Gasthaus zum Trauben
Rathausstrasse 1
CH-8570 Weinfelden
Tel. +41 (0)71 622 44 44
www.trauben-weinfelden.ch
Mit dem Rathaus auf der anderen Strassenseite bildet dieser stattliche Gasthof, in dem 1798 der freie Kanton Thurgau ausgerufen wurde, das Zentrum dieses lebendigen Landstädtchens. Das Haus mit den 14 Zimmern wurde kürzlich stilvoll renoviert. Klassische Küche mit regionalen Produkten.
Weintipps
Schlossgut Bachtobel
Pinot N°3 2020
18.5 Punkte | 2025 bis 2035
Rauch, Kirsche, Saft, Schokolade, Gewürznelke.
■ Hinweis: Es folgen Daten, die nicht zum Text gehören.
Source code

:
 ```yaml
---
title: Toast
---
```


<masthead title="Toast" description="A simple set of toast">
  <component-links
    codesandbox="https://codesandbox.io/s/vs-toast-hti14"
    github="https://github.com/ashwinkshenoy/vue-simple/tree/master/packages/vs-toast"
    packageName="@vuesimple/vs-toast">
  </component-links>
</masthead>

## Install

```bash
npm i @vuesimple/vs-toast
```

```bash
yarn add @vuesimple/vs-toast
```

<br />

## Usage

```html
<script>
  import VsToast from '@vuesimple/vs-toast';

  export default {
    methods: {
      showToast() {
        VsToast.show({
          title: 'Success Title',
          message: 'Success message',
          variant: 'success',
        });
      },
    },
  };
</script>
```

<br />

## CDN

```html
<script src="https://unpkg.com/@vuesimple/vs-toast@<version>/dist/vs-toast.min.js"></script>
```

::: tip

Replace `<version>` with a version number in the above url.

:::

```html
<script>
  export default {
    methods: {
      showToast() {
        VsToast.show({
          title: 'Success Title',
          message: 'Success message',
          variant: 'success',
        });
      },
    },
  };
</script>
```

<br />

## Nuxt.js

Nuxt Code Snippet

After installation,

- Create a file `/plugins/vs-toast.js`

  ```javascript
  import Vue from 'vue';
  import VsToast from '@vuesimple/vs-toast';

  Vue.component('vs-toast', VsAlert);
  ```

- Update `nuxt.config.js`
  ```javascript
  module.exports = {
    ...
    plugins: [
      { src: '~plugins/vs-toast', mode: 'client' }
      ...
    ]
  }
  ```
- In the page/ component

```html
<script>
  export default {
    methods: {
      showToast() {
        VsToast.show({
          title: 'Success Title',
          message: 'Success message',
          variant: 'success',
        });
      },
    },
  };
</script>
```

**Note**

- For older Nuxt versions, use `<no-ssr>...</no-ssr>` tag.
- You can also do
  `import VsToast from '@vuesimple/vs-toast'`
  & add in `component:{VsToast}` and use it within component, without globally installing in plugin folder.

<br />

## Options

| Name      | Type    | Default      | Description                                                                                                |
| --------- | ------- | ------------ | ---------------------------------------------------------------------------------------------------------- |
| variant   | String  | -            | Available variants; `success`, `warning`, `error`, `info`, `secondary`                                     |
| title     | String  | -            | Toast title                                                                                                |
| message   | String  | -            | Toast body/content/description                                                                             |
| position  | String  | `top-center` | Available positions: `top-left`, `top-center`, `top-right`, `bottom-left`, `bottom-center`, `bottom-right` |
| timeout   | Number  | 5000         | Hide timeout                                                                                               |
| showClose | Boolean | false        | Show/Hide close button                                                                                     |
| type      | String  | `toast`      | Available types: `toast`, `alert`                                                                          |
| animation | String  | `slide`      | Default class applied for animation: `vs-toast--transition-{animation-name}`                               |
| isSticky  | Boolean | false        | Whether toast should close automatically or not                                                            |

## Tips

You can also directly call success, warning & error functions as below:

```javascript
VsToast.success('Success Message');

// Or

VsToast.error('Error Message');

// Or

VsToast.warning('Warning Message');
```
Superbes Tanninnetz, wie reissfeste Seide.
Riesling 2013
17 Punkte | 2023 bis 2028
Sauberes Petrol, präsent, aber nicht dominant, Zitrus, ganz wenig Gelbfrucht, straff, saftig, unerhört präzise.
Michael Broger Weinbau
Blauburgunder Alte Rebe 2019
18.5 Punkte | 2025 bis 2038
Enorme Saftigkeit, Kirschsaft, Weichsel, feingewobene Tannine, geschmeidig, Eleganz, Stil, unglaublicher Trinkfluss.
Blauburgunder Weinfelden 2019
17.5 Punkte | 2023 bis 2028
Unfiltriert, Pfeffer, rohes Fleisch, Kakaopulver, Sauerkirschsaft, animierend, sinnlich, weiche Säure und sanfte Gerbstoffe.
Weingut Burkhart
Pinot Noir Schloss Weinfelden non filtré 2019
17.5 Punkte | 2025 bis 2035
Rauchig, Schwarzkirsche, Lakritz. Kraftvoll, angedeutete Fülle, eleganter Säurezug, Druck und Finesse.
Müller-Thurgau 2022
16.5 Punkte | 2023 bis 2028
Aprikose, weisse Blüten, Zitrusfrucht. Zeigt sich straff, Grapefruit, Mandarine, salzig-würzig am Zungenrand.
Weingut Wolfer
Pinot Noir Classic 2021
17 Punkte | 2023 bis 2032
Erdbeere, Granatapfel, Rauch. Charmant und leichtfüssig, feingewobene Gerbstoffe, frische Säure, saftig.
Pinot Noir Grand Vin 2020
18.5 Punkte | 2024 bis 2036
Rauch, Sauerkirsche, Himbeere. Dicht und legant, komplex, mit Noten von Blutorange. Hochfeines Tannin, langes Finale.